**Goal of the exercise:**
Report every line of the records that includes the word "qualifications".

Segment Open

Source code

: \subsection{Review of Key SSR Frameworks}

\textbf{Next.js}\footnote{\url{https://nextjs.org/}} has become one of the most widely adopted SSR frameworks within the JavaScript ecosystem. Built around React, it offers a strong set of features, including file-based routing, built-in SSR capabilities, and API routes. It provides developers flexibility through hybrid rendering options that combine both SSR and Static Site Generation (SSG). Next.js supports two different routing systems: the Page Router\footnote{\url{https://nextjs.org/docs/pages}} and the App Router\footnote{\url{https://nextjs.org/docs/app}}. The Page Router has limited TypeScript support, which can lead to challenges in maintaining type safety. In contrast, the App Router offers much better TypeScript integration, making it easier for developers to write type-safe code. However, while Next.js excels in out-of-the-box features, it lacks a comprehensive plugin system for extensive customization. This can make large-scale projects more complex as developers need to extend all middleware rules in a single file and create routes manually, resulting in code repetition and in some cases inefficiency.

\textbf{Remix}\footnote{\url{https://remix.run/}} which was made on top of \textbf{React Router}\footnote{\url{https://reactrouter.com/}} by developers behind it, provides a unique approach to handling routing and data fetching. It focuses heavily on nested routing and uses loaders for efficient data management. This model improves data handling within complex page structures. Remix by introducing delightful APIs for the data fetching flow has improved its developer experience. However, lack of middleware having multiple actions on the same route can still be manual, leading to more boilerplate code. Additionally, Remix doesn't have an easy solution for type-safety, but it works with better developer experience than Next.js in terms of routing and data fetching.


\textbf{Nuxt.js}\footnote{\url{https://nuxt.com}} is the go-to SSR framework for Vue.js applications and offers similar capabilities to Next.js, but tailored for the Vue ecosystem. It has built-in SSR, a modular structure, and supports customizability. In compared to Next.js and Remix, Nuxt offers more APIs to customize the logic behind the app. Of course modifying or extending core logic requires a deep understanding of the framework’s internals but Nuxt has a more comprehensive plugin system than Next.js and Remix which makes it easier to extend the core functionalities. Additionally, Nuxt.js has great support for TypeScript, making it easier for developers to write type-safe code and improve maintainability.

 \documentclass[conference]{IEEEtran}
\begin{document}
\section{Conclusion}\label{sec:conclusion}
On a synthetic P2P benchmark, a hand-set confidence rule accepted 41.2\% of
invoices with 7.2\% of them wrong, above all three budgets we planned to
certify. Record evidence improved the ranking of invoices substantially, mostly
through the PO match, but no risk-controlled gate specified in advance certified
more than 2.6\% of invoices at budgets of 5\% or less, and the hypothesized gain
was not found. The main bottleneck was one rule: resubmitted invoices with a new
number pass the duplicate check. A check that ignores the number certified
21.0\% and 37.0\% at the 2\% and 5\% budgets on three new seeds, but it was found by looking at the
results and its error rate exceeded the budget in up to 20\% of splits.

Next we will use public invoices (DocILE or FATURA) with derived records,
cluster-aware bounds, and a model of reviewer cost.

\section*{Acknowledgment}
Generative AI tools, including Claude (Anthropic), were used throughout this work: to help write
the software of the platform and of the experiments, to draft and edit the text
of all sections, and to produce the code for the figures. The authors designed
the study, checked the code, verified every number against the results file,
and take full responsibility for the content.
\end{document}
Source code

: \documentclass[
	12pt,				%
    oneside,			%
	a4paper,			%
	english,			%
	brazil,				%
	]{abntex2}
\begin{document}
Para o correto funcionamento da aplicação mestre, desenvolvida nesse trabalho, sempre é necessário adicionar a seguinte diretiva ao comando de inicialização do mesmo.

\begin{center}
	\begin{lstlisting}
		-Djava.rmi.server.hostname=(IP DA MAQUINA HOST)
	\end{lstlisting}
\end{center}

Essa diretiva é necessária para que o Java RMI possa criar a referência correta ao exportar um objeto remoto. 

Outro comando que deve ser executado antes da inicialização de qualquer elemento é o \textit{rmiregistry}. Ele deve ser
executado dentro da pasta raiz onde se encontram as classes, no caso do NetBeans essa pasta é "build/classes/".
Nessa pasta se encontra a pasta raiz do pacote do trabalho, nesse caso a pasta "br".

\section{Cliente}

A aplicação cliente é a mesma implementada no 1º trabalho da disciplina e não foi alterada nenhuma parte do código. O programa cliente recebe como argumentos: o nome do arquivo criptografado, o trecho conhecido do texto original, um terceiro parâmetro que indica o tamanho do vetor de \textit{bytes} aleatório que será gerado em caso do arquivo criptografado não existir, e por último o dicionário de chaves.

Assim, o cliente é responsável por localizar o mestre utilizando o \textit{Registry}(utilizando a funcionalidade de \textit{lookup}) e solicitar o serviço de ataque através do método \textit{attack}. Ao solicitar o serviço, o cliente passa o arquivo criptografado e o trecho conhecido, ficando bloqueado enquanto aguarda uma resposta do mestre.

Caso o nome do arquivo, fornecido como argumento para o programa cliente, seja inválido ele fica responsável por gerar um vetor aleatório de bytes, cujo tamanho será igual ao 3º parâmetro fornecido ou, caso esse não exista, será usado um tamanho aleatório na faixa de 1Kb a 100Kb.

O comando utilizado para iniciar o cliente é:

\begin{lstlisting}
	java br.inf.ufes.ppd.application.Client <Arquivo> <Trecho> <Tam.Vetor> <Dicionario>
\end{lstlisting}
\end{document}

Segment Closed
Segment Open

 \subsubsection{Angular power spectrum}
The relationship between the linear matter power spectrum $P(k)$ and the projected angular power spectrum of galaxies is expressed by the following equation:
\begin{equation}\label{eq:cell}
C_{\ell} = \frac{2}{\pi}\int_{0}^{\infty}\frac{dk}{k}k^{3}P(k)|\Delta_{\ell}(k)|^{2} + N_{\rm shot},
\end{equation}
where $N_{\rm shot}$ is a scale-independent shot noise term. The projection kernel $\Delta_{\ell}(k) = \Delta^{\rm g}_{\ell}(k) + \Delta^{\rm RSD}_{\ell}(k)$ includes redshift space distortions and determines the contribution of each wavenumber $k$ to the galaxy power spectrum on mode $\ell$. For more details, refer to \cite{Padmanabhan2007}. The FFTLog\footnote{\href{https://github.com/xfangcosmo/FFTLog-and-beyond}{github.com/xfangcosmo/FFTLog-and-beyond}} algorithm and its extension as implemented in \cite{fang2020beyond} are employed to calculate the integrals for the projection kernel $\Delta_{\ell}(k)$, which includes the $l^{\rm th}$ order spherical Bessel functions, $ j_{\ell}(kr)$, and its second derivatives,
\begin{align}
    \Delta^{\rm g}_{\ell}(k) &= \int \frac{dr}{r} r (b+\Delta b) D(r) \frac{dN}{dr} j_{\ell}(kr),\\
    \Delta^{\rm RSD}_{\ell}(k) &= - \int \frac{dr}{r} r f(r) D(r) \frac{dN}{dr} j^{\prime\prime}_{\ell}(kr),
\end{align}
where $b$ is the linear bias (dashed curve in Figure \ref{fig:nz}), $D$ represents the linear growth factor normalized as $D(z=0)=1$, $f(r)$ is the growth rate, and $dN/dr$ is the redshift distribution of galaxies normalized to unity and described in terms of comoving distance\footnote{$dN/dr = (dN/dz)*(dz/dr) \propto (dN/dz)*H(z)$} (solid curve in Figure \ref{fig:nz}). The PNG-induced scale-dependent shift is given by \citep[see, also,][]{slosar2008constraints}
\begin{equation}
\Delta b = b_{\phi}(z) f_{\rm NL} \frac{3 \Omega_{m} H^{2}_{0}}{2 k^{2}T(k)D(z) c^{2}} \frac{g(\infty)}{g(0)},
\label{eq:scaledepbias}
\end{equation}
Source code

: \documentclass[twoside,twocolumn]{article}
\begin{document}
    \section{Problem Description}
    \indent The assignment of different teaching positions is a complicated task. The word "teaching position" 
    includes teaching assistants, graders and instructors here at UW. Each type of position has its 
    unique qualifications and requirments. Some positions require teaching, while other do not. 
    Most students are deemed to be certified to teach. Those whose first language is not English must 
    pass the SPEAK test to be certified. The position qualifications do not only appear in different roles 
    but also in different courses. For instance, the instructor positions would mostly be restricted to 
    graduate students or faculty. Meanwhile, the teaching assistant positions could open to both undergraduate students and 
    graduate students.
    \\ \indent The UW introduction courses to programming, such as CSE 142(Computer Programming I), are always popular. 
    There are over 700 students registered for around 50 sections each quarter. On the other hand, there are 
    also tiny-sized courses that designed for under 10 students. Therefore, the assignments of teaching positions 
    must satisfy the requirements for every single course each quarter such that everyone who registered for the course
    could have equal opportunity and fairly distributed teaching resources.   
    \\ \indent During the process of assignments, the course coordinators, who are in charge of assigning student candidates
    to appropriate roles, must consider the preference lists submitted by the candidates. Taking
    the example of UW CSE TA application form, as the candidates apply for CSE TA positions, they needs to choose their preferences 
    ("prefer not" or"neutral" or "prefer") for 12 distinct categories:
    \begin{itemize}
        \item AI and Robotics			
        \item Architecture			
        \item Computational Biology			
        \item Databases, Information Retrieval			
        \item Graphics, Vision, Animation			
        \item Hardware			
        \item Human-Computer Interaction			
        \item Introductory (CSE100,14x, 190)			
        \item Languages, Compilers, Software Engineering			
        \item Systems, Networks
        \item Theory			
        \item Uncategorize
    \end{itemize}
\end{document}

Segment Closed
Segment Open

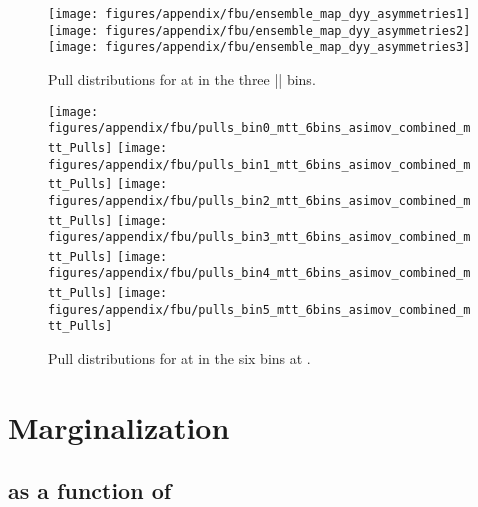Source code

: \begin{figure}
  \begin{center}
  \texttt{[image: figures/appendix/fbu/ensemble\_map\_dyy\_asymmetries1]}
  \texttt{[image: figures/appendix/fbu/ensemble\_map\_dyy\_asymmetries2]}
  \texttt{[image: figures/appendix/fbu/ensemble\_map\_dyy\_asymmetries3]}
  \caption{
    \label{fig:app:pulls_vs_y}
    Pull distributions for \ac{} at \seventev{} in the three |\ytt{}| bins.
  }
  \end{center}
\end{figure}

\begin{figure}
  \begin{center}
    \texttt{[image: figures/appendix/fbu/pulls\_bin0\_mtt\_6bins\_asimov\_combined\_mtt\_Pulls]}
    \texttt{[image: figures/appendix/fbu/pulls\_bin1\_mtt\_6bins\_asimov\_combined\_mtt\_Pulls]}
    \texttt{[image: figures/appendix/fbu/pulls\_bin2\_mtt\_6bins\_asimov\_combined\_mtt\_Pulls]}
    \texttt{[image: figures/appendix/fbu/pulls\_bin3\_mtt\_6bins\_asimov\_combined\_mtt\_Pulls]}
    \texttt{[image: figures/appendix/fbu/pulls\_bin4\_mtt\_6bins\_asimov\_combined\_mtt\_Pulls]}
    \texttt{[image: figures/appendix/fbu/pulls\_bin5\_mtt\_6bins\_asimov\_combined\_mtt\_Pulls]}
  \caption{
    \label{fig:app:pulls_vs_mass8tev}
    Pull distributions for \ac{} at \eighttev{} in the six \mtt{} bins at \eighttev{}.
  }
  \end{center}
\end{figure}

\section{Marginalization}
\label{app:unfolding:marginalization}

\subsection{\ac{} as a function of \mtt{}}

Segment Closed

**Reply:**
    unique qualifications and requirments. Some positions require teaching, while other do not. 
    pass the SPEAK test to be certified. The position qualifications do not only appear in different roles 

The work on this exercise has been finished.